Para entender. O sistema federal de financiamento da cultura no Brasil está assentado sobre três mecanismos com finalidades distintas: o mecanismo do apoio direto do Estado a fundo perdido praticado por meio do Fundo Nacional de Cultura – FNC –; o mecanismo da renúncia fiscal para que empresas ou pessoas naturais apliquem parte do seu Imposto de Renda devido em projetos culturais em troca de divulgação de suas marcas; e o mecanismo do fundo de financiamento (FUNCINES e FICARTS) e certificados de investimento (artigo 1º da Lei do Audiovisual), que permitem utilizar recursos advindos do benefício fiscal para investir em projetos culturais em troca de participação nos resultados e exposição de marca.
A criação desse sistema foi impulsionado pela defesa da necessidade de se criar no Brasil uma cultura de patrocínio privado, que derivou de um discurso ideológico em relação à capacidade do Estado de gerir os investimentos em cultura (resultado de dois movimentos: do neoliberalismo contra o Estado do início dos 90; e da memória aos abusos do Estado autoritário dos anos 70 e 80), atribuindo ao “mercado” a decisão sobre “onde” e “como” investir.
Na época, este discurso ganhou apoio, pois, de fato, com a implementação do incentivo fiscal, algumas empresas perceberam que parte do dinheiro destinado inicialmente ao pagamento de tributo serviria para contribuir nas suas estratégias de marketing, associando sua marca a projetos artísticos com apelo popular ou com valor humanístico e social.
Com o passar do tempo, alguns departamentos e agências de comunicação que detinham as contas de publicidade dessas grandes empresas deixaram de esperar projetos com os quais as suas marcas pudessem se identificar, encomendando-os aos artistas. Essa lógica redundou em eventos com o nome de marcas de cigarro, cervejas e congêneres. Nesta mesma perspectiva, foram criados institutos e fundações de empresas onde até o material de escritório, por meio de uma operação contábil, era comprado com dinheiro público. Por outro lado, as ações dessas instituições nem sempre ampliavam o acesso dos cidadãos brasileiros a esses bens e serviços financiados com dinheiro público.
Inversão mais aguda ainda estava por acontecer quando o próprio Estado percebeu uma forma de, também ele, se beneficiar desse recurso para realizar os seus projetos. Foi aí que nasceram as Organizações Sociais “chapas-brancas” e toda sorte de subterfúgios que transformaram os diversos níveis federativos em grandes captadores de recursos por meio da Lei Rouanet.

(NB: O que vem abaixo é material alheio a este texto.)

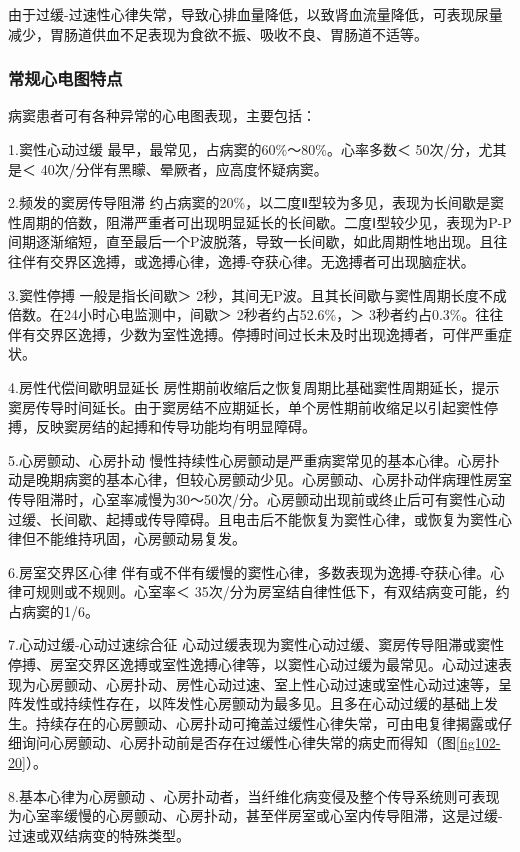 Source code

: 由于过缓-过速性心律失常，导致心排血量降低，以致肾血流量降低，可表现尿量减少，胃肠道供血不足表现为食欲不振、吸收不良、胃肠道不适等。

\subsubsection{常规心电图特点}

病窦患者可有各种异常的心电图表现，主要包括：

1.窦性心动过缓 最早，最常见，占病窦的60\%～80\%。心率多数＜
50次/分，尤其是＜ 40次/分伴有黑矇、晕厥者，应高度怀疑病窦。

2.频发的窦房传导阻滞
约占病窦的20\%，以二度Ⅱ型较为多见，表现为长间歇是窦性周期的倍数，阻滞严重者可出现明显延长的长间歇。二度Ⅰ型较少见，表现为P-P间期逐渐缩短，直至最后一个P波脱落，导致一长间歇，如此周期性地出现。且往往伴有交界区逸搏，或逸搏心律，逸搏-夺获心律。无逸搏者可出现脑症状。

3.窦性停搏 一般是指长间歇＞
2秒，其间无P波。且其长间歇与窦性周期长度不成倍数。在24小时心电监测中，间歇＞
2秒者约占52.6\%，＞
3秒者约占0.3\%。往往伴有交界区逸搏，少数为室性逸搏。停搏时间过长未及时出现逸搏者，可伴严重症状。

4.房性代偿间歇明显延长
房性期前收缩后之恢复周期比基础窦性周期延长，提示窦房传导时间延长。由于窦房结不应期延长，单个房性期前收缩足以引起窦性停搏，反映窦房结的起搏和传导功能均有明显障碍。

5.心房颤动、心房扑动
慢性持续性心房颤动是严重病窦常见的基本心律。心房扑动是晚期病窦的基本心律，但较心房颤动少见。心房颤动、心房扑动伴病理性房室传导阻滞时，心室率减慢为30～50次/分。心房颤动出现前或终止后可有窦性心动过缓、长间歇、起搏或传导障碍。且电击后不能恢复为窦性心律，或恢复为窦性心律但不能维持巩固，心房颤动易复发。

6.房室交界区心律
伴有或不伴有缓慢的窦性心律，多数表现为逸搏-夺获心律。心律可规则或不规则。心室率＜
35次/分为房室结自律性低下，有双结病变可能，约占病窦的1/6。

7.心动过缓-心动过速综合征
心动过缓表现为窦性心动过缓、窦房传导阻滞或窦性停搏、房室交界区逸搏或室性逸搏心律等，以窦性心动过缓为最常见。心动过速表现为心房颤动、心房扑动、房性心动过速、室上性心动过速或室性心动过速等，呈阵发性或持续性存在，以阵发性心房颤动为最多见。且多在心动过缓的基础上发生。持续存在的心房颤动、心房扑动可掩盖过缓性心律失常，可由电复律揭露或仔细询问心房颤动、心房扑动前是否存在过缓性心律失常的病史而得知（图\ref{fig102-20}）。

8.基本心律为心房颤动
、心房扑动者，当纤维化病变侵及整个传导系统则可表现为心室率缓慢的心房颤动、心房扑动，甚至伴房室或心室内传导阻滞，这是过缓-过速或双结病变的特殊类型。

Sem entrar no complexo debate sobre a legitimidade de organizações desse tipo, o fato é que a conjugação entre inadequação da burocracia, falta de recursos orçamentários para os órgãos de cultura e possibilidades criadas pelas leis de incentivo produziram o estranho efeito de um Estado que buscou uma maneira de se privatizar para acessar verbas públicas.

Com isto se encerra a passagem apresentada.